When people think of the Renaissance the usually think of Michelangelo and the Sistene Chapel, Leonardo da Vinci and his Mona Lisa, and Florence. It was not only a cultural movement associated with the arts, but a movement also associated with the study of ancient Greek and Latin works. However, it was not above all a literary as the author,Frankforter, suggests. Although the scholars of the age did search out old and forgotten works. the artists, sculptors and architects of the age also looked back to old works of art. They invented new techniques and new ways of representing old ideas and classical works, as well as creating new ones.

According to the author the Humanists were the intellectual leaders of the Renaissance. During the Renaissance people were focused on the individual and life. The Renaissance was full of new ideas.  People were able to break away from the church with the invention of the printing press and the translation of major works, particularly the translation of the Bible, into the vernacular. The printing press allowed for greater access to literature and understanding of the Bible. The Renaissance was very tolerable of religion, and a break from the traditional form of the church did not mean that people seperated themselves from religious teachings and ideas. In fact, during the Renaissance there was a large number of religious paintings a scultures. The humanists also valued a normal life and thought that people should get married, and have families, anf focus on life and enjoy its pleasures.

Example of humanism

As a time of renewal of ancient works and innovation of new ideas the Renaissance became of time in which poets, writers, artists, sculptors, and architects where widely recognized and valued as important contributors to society. In earlier years this had not been the case. It seemed as if people did not appreciate literature as they did in the Renaissance. One reason may have been that before the Renaissance many books had not been printed in the vernacular. Most books had been printed in Latin or Greek, and had to be interpreted to the common people by means of the church, or other highly educated scholars. Writers such as Dante Alighieri, Petrarch, and Boccaccio wrote in Latin when producing a scholarly work, but they were recognized for what they wrote in Italian. They believed that people should also write inthe language that was familiar to the people.
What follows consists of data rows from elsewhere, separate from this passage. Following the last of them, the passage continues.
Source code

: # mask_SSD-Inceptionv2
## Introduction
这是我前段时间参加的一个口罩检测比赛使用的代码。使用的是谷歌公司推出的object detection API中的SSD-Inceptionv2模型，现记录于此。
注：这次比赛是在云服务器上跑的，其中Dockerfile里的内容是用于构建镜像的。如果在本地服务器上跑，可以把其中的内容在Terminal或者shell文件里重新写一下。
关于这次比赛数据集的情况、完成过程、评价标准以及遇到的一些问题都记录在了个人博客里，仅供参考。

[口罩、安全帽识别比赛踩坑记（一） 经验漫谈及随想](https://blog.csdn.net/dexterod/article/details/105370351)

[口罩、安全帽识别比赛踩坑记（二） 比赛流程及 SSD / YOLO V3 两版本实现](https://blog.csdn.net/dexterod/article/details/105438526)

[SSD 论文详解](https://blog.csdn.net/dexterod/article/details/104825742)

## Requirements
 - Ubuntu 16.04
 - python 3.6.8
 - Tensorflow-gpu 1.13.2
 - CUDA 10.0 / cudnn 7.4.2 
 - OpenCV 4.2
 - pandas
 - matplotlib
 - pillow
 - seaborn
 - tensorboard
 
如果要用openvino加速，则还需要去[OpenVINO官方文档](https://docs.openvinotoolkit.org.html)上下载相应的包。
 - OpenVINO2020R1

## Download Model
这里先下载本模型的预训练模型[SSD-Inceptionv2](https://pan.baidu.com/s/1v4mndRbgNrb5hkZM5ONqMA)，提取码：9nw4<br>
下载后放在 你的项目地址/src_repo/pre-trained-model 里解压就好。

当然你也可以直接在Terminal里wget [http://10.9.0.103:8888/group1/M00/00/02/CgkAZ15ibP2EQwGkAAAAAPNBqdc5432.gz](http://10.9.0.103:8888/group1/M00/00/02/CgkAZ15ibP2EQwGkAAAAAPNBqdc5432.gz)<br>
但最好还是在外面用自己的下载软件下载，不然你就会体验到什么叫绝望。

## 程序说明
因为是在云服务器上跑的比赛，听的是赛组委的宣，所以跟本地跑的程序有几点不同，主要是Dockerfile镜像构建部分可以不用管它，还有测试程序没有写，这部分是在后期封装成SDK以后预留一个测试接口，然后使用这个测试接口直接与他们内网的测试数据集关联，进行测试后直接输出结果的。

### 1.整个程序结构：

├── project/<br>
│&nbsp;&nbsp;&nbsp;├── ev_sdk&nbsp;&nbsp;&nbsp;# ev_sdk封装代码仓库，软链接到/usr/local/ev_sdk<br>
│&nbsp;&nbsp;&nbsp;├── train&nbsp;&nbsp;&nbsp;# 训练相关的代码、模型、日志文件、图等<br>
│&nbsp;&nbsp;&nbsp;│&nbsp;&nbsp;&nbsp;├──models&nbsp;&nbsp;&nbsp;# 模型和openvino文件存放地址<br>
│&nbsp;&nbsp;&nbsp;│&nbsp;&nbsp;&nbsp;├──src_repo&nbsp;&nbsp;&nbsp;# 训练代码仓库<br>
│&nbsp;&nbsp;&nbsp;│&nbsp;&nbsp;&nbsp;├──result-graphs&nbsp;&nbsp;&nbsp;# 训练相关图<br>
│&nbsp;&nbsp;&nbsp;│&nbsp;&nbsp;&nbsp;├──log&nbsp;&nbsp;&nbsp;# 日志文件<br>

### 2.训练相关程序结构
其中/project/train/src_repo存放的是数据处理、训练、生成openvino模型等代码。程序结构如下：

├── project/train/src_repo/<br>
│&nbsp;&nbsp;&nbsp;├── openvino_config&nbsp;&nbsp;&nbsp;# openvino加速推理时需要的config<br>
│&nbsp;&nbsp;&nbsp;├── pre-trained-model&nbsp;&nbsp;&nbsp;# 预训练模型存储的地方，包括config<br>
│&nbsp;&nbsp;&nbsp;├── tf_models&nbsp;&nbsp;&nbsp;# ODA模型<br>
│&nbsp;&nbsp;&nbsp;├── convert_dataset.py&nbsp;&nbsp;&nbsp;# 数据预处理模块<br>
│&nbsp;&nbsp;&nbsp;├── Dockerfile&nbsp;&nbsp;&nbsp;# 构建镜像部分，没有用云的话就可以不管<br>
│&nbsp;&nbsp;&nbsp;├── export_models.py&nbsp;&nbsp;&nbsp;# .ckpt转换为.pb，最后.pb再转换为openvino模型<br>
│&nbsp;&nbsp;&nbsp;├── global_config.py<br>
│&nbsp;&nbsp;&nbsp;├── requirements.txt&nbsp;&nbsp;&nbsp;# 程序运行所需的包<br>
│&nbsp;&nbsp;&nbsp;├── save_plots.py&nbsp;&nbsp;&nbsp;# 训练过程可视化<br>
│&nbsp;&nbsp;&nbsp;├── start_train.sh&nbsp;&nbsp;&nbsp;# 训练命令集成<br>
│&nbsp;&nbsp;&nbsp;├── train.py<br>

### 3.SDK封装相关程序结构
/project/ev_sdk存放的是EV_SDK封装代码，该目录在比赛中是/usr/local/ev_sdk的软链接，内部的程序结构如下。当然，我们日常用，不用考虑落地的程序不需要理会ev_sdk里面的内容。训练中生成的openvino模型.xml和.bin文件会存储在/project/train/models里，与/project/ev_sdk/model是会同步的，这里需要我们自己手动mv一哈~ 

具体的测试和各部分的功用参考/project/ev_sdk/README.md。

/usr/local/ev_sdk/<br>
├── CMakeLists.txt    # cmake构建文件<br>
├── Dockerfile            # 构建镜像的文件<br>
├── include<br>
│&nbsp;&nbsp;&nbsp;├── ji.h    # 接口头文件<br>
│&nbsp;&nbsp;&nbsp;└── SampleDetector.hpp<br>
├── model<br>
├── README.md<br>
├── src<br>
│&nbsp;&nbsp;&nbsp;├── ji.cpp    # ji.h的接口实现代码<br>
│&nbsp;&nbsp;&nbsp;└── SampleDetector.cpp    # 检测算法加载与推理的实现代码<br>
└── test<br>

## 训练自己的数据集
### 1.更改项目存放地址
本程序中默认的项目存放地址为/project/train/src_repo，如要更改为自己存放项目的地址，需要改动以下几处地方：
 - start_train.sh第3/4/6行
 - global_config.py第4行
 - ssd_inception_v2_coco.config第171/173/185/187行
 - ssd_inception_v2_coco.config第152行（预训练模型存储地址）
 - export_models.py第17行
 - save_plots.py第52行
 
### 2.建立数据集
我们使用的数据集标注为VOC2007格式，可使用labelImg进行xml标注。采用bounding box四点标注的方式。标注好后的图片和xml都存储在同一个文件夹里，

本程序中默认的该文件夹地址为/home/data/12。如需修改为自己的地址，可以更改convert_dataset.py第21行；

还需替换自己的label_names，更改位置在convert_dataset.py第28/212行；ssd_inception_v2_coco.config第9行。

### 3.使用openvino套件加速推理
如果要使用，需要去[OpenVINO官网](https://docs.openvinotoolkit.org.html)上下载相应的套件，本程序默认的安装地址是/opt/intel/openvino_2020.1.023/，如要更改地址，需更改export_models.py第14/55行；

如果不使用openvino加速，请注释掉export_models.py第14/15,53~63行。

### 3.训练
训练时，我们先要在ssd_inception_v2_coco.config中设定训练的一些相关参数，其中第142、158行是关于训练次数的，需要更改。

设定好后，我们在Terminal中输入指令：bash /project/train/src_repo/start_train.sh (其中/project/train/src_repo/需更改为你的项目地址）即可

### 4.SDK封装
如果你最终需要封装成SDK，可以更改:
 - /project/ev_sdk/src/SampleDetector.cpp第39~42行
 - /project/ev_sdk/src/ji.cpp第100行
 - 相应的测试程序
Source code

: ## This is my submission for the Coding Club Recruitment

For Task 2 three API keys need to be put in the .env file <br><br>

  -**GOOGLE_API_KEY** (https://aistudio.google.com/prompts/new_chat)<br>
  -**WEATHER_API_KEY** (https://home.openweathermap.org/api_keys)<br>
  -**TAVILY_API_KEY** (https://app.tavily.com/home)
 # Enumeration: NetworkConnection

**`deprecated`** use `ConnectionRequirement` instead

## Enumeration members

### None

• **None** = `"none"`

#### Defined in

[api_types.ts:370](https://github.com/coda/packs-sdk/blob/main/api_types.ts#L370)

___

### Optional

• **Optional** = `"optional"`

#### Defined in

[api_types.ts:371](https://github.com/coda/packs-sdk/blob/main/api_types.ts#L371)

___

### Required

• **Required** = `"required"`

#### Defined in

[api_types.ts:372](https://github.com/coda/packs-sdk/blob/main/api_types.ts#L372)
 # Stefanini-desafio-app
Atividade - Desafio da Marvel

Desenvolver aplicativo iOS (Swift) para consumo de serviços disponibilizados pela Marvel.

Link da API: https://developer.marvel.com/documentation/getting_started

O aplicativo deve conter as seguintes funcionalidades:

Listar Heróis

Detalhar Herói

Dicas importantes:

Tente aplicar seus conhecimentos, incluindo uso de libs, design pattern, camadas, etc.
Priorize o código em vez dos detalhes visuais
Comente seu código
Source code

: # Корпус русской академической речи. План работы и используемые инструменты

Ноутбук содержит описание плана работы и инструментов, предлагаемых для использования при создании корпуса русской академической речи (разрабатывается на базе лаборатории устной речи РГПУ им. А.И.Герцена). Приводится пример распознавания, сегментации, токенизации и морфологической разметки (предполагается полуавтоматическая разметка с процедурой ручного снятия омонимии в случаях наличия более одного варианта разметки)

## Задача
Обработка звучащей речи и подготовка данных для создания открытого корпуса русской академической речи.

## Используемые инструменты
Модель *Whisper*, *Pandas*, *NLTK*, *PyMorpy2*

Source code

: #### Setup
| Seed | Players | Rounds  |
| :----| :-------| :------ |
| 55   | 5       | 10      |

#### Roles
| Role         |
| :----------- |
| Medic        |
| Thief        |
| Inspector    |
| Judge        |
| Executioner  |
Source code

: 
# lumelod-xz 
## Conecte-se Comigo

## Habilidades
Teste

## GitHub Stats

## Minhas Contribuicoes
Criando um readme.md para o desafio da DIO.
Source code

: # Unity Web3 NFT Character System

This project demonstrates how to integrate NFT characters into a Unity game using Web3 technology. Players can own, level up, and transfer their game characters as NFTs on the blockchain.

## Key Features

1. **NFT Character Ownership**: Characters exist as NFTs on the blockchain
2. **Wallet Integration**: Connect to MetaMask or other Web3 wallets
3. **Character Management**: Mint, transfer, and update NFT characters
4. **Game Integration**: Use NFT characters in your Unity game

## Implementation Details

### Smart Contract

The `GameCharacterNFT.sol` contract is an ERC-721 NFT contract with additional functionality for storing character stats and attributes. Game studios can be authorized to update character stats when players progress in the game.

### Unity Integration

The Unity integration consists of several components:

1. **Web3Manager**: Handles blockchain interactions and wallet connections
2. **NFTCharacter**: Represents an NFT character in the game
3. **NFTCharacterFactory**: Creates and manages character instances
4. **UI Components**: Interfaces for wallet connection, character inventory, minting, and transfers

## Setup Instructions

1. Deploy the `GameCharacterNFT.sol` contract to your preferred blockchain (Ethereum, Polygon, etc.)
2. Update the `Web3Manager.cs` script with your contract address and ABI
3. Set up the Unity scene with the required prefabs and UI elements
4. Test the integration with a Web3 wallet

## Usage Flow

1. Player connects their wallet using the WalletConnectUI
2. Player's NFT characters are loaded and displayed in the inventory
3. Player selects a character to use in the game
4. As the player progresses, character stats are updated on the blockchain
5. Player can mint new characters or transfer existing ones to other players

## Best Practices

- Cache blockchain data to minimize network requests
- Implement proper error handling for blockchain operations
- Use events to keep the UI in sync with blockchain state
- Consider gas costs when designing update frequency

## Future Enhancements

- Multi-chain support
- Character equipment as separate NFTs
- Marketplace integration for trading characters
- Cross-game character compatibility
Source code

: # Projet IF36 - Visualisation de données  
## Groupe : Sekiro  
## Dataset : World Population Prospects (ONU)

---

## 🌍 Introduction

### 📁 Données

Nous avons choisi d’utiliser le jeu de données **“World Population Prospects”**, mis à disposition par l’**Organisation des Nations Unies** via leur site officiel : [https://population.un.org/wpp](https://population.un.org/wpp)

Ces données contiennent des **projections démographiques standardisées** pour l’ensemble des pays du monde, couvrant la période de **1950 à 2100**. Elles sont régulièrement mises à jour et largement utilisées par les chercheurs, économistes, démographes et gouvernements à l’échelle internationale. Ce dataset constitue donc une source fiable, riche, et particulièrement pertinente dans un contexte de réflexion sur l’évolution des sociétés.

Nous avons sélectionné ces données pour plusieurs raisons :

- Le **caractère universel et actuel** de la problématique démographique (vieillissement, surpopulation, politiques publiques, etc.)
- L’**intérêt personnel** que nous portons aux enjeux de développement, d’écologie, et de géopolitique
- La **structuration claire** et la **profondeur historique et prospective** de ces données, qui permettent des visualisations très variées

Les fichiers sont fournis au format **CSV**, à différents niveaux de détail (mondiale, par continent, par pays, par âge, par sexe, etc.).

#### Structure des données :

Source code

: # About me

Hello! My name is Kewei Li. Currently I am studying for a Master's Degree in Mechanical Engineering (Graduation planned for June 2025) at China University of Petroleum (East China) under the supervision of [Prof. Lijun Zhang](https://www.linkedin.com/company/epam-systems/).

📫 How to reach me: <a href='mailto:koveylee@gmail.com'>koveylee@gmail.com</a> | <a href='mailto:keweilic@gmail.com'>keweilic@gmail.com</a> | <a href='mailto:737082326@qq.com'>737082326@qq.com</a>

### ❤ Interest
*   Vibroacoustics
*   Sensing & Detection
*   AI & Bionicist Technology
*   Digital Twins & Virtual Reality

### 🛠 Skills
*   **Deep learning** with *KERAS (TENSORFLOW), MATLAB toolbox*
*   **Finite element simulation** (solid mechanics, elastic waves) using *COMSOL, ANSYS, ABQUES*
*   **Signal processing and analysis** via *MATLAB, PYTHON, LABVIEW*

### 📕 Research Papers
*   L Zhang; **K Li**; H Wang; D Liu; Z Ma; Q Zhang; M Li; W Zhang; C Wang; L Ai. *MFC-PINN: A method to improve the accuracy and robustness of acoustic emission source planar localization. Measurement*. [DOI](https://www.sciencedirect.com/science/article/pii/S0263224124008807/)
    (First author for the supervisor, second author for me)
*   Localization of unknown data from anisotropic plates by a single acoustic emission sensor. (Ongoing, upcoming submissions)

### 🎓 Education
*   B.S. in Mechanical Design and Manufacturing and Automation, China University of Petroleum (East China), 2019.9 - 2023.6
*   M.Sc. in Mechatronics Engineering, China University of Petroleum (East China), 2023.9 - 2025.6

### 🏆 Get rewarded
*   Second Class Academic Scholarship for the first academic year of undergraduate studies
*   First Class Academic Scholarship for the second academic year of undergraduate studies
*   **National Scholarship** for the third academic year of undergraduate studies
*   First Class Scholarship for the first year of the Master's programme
Dante and Petrarch are two of the Renaissance’s most recognized writers. Dante’s ideas and thoughts were similar to those of the Middle Ages, but he lived and wrote like a Renaissance man. His most famous works include, De Vulgari Eloquentia – a work that was a treatise , La Vita Nouva – The New Life, and his most famous work The Divine Comedy. His treatise urged scholars to break away from tradition and write in the vernacular. His other two works were poems and prose which had ideas of passion and dreams rooted in them. His works theology were medieval, but their links to human nature and love were clues of the growing Renaissance.              Petrarch was more of a Renaissance writer than Dante. he is recognized for beginning the Renaissance’s interest in classical works. He is known as “the father of Humanism”.  He advocated for progress based on educational reform. his most ambitious work was Africa. It showed his passion for ancient works and its incorporation into the age of the Renaissance. The printing press was a major invention of the Renaissance age that allowed more people to study and aford books. Books and writings could also be printed in masses which made them more accessible, and when printed in the vernacular more widely read and understood.  With the invention of  the printing press common people no longer had to rely on the church and the scholars to translate books for them and telling them their opinions. The vernacular literature helped the Renaissance to spread beyond the humanists.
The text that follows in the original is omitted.